TRAVAIL RESPIRATOIRE

Il consiste à effectuer, mains ouvertes, des enchaînements traditionnels d’exercices corporels avec des actions de contrôle musculaires en relation avec des actions de concentration sur l’acte respiratoire. Les exercices reposent sur la coordination de mouvements en relation avec un travail respiratoire et de concentration mentale. Ces principes respiratoires se retrouvent dans de nombreuses pratiques martiales, en yoga et le travail de certaines formes martiales (formes animales par exemple). Trois modes respiratoires coexistent : 1/ Utiliser la respiration : travail sur la « respiration douce », consistant action de concentration sur l’acte respiratoire pendant les exercices et les postures. Le but recherché est une respiration calme, naturelle, équilibrée, qui amène le repos de l’esprit. Ce mode respiratoire peut agir comme une thérapie en cas de maladie. 2/ Contrôler et utiliser le souffle : travail sur la « respiration forcée » (colonne d’air), dont le but est de canaliser l’air dans un travail gestuel où geste, respiration et déploiement d’énergie ne font qu’un.
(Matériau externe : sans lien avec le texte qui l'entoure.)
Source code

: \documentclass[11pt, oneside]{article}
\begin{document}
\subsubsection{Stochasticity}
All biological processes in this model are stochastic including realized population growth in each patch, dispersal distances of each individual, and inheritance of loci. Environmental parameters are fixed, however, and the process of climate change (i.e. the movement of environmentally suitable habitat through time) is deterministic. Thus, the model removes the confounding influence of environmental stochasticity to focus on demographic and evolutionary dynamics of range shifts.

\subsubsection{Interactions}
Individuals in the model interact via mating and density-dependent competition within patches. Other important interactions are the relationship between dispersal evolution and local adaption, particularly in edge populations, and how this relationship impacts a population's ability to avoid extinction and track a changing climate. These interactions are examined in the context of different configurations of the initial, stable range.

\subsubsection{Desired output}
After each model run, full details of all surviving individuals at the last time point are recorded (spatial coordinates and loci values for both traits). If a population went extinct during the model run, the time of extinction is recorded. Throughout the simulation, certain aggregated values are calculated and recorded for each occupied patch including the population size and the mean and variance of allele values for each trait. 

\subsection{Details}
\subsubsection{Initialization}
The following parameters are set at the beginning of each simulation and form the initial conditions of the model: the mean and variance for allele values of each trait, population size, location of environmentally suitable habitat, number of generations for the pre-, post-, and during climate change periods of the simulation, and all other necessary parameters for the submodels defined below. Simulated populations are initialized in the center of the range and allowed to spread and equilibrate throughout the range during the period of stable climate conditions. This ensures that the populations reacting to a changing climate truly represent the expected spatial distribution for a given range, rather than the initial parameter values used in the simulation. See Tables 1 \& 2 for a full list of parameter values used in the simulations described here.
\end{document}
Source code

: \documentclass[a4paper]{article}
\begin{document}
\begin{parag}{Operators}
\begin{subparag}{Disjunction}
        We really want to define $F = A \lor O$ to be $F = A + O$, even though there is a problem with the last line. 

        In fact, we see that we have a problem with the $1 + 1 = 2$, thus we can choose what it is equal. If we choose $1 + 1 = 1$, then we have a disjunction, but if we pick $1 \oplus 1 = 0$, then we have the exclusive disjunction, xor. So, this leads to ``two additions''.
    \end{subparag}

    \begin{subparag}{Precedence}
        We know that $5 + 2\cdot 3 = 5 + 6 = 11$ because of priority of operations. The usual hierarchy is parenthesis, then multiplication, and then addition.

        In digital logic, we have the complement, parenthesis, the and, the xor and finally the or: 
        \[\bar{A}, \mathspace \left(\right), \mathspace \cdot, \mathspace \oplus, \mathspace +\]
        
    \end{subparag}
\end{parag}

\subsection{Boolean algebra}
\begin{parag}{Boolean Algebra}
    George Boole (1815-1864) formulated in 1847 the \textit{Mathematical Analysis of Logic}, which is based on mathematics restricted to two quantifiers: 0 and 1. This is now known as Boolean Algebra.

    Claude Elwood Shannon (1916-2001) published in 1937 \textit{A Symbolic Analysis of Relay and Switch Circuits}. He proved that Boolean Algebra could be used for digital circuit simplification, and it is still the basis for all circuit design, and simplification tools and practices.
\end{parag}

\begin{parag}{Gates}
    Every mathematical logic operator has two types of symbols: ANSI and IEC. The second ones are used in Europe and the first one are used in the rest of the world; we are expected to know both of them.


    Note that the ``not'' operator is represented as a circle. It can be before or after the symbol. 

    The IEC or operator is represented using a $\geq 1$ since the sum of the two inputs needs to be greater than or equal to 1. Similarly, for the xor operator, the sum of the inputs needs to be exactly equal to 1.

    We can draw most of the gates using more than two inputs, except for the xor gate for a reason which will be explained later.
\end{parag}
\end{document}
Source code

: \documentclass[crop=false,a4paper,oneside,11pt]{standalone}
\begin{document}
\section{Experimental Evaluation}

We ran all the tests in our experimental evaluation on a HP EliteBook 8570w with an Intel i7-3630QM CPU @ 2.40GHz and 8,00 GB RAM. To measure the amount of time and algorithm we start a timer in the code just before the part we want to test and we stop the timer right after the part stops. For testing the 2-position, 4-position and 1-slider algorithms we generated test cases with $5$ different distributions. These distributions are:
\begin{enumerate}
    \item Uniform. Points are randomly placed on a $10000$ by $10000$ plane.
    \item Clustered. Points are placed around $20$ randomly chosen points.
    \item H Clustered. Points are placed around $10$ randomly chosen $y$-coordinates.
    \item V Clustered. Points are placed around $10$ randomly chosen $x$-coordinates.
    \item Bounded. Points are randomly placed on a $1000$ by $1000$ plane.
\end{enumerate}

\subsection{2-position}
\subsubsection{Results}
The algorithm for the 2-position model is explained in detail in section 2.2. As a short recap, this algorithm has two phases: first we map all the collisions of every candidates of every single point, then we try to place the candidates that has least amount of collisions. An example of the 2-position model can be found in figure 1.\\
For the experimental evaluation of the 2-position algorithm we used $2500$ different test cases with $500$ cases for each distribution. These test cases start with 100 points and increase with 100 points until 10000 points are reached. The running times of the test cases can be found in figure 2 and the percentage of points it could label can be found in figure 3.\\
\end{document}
Ce second mode a l’avantage de travailler intensément sur le contrôle musculaire (méthode de renforcement musculaire dite statique de type « isotonique » ou « isométrique ») et la respiration dite abdominale. 3/ Retenir, concentrer et diriger le souffle : La rétention avant l’expiration dure un long moment compte tenu du degré de maîtrise du pratiquant.


TECHNIQUES

Il s’agit à l’origine de techniques martiales applicables en combat, comprenant différentes séquences gestuelles. Les divers enchaînements actuellement pratiqués sont répertoriés par séries de mouvement de combat (matrices ou patterns). Il existe trois formes principales de pratiques. La première formulation concerne des séquences gestuelles axées sur le travail respiratoire. La deuxième met en accord le travail respiratoire avec celui de certaines formes animales (formes martiales). La troisième concerne un travail de renforcement musculaire accompagné de techniques respiratoires énergétiques. En réalité, l’aspect le plus courant consiste à réaliser des séquences techniques prédéterminées à base de mouvements lents en excluant les techniques rapides et puissantes.